В сопровождении ангела Бернар направился в церковь Сорбонны, куда ангел вошел первым и где Бернар никогда не бывал. По церкви блуждали еще и другие ангелы, но Бернар не мог узреть их. Неведомый покой снизошел на Бернара. Ангел подошел к главному алтарю и преклонил колени; Бернар последовал примеру ангела и опустился на колени рядом с ним. Он не верил ни в какого Бога и поэтому не мог молиться, но сердце его было исполнено любовной потребности принести дар, жертву; он предлагал себя. Волнение его было так смутно, что никакие слова не могли бы выразить его; но вдруг раздалось пение органа.
«Ты точно так же предлагал себя Лауре, — сказал ангел, и Бернар почувствовал, что у него по щекам катятся слезы. — Пойдем, следуй за мной».
Когда ангел увлекал его, Бернар чуть не наткнулся на одного из своих прежних товарищей, который тоже выдержал устный экзамен. Бернар считал его тупицей и удивлялся, что его приняли. Тупица не заметил Бернара; Бернар же увидел, как тот сунул церковному сторожу в руку серебряную монетку на свечку. Бернар пожал плечами и вышел.
Когда он оказался на улице, то заметил, что ангел покинул его. Бернар зашел в табачную лавку — ту самую, где Жорж неделю назад сбыл свою фальшивую монету. С тех пор ему удалось сбыть их еще немало. Бернар купил пачку папирос и закурил. Почему ангел скрылся? Значит, ему не о чем было говорить с ним?…
Пробил полдень. Бернар чувствовал голод. Возвратиться в пансион? Пойти к Оливье и разделить с ним завтрак Эдуарда?… Он ощупал карман и, убедившись, что денег у него достаточно, зашел в ресторан.

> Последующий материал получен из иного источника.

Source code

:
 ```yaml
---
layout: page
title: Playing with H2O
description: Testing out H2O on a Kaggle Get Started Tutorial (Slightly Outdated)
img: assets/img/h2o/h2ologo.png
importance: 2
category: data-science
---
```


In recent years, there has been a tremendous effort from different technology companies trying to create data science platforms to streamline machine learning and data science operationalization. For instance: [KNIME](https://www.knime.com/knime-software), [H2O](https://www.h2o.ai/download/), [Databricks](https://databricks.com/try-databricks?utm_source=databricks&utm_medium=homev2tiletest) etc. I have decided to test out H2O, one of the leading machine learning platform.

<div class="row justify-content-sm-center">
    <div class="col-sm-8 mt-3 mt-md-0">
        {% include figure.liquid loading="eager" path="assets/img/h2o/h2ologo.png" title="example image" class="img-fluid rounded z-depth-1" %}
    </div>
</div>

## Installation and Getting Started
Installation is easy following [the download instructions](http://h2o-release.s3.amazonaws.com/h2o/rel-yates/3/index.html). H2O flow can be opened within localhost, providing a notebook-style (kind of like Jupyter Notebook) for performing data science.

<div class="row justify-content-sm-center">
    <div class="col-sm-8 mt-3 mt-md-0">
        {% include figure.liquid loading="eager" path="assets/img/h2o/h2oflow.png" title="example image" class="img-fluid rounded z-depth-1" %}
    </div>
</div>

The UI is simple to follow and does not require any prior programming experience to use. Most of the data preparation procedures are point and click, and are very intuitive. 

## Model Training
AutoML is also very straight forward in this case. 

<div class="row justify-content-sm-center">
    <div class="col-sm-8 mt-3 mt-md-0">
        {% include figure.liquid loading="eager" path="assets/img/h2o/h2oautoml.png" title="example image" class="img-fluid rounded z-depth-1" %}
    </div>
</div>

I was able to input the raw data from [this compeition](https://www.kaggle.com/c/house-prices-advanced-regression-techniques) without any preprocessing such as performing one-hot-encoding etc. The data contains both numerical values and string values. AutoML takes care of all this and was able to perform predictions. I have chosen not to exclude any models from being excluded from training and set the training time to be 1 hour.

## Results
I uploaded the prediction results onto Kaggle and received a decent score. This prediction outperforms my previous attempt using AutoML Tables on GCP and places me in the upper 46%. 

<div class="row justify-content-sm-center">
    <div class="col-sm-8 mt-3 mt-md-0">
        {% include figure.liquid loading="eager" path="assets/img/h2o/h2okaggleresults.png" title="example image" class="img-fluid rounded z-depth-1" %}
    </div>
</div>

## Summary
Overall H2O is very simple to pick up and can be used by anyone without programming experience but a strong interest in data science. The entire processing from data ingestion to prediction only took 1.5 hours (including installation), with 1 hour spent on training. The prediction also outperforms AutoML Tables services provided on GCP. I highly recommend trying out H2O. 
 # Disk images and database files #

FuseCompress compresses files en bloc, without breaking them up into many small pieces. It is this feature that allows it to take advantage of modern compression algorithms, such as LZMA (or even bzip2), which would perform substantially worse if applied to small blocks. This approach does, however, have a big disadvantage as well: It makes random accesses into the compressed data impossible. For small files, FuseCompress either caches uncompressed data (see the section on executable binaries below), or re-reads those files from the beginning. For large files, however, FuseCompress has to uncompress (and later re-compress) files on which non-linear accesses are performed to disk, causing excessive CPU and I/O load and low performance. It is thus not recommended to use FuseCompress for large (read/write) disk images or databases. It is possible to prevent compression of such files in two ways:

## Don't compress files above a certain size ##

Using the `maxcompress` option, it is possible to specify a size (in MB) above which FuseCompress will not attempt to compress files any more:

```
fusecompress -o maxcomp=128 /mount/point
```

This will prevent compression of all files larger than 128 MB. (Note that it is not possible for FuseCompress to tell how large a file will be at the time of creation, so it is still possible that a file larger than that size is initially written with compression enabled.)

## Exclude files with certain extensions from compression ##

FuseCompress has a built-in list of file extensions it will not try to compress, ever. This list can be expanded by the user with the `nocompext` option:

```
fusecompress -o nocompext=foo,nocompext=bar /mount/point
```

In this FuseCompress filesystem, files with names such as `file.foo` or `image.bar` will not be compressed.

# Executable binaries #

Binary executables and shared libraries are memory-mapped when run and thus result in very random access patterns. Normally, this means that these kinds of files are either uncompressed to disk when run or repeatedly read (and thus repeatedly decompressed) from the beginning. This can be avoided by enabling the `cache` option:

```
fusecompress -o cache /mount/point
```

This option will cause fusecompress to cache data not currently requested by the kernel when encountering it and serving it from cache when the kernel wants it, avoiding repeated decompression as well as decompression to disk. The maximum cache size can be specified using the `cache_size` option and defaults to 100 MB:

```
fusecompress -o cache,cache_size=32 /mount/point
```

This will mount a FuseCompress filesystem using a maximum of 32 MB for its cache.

Когда он позавтракал, нежный голос прошептал: «Пришло время подвести итог».
Бернар обернулся. Ангел снова был подле него.
«Нужно будет решиться, — говорил он. — До сих пор ты жил на авось. Что же, и впредь предоставишь случаю располагать тобой? Ты хочешь отдать свои силы на служение какому-то делу. Нужно выяснить, какому именно».
«Научи меня, веди меня», попросил Бернар.
Ангел привел Бернара в зал, полный народу. В глубине зала стояла эстрада, а на эстраде — стол, покрытый красным сукном. Сидящий за столом еще молодой человек держал речь.
— Огромное безумие, — говорил он, — думать, будто мы способны что-то открыть. Мы обладаем только тем, что получили. Каждый из нас еще в юности должен понять, что мы зависим от прошлого и прошлое это нас обязывает. Им определено все наше будущее.
Когда он развил до конца эту мысль, его место заступил другой оратор, который сначала рассыпался в похвалах по адресу своего предшественника, а затем обрушился на тех самонадеянных людей, которые отваживаются жить без доктрины и руководиться собственным умом.
— Одна доктрина завещана нам, — говорил он. — Она просуществовала уже много веков. Это, несомненно, лучшая из всех доктрин и единственная; каждый из нас должен исполниться сознанием ее правоты. Это доктрина нашей страны, которой приходится дорого платить за свою ошибку всякий раз, как она отрекается от нее. Нельзя быть добрым французом, не зная ее, нельзя добиться настоящего успеха, не действуя в ее духе.
За вторым оратором последовал третий, который поблагодарил первых двух за то, что ими так хорошо была очерчена их программа; затем установил, что эта программа требовала не более и не менее как возрождения Франции усилиями каждого члена их партии. Он называл себя человеком действия, утверждал, что всякая теория находит завершение и доказательство своей правильности в практике и что всякий истинный француз должен быть борцом.